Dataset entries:
-- Opening Marker --

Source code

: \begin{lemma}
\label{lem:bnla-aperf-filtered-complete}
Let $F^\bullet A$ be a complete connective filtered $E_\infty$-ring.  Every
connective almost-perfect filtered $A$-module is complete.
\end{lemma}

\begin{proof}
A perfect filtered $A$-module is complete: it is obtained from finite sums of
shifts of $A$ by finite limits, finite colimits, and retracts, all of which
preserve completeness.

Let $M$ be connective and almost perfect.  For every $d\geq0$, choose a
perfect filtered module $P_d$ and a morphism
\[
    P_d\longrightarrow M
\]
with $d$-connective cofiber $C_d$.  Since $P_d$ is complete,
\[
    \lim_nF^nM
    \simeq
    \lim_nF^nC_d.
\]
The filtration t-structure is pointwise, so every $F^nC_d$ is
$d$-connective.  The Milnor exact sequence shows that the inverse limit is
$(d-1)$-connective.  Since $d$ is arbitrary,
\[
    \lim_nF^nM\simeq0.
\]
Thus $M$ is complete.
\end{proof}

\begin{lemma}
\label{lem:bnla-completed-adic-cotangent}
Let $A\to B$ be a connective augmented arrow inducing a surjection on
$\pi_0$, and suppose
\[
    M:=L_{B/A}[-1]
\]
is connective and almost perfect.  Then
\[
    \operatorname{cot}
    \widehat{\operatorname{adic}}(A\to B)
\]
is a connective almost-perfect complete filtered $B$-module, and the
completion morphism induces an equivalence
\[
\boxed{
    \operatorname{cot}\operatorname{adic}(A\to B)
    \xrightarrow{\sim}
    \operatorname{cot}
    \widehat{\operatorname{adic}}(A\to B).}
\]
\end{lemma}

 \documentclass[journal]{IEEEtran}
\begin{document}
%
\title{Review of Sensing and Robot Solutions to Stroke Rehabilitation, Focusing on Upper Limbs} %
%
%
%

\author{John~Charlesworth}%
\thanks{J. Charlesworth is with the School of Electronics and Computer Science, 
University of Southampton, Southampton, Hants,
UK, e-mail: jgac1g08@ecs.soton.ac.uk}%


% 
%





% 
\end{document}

-- Closing Marker --

## Task to complete
Each line of the entries above that contains "begin" must be copied into the answer.

## Response to the exercise
: \begin{lemma}
\begin{proof}
\begin{lemma}
\begin{document}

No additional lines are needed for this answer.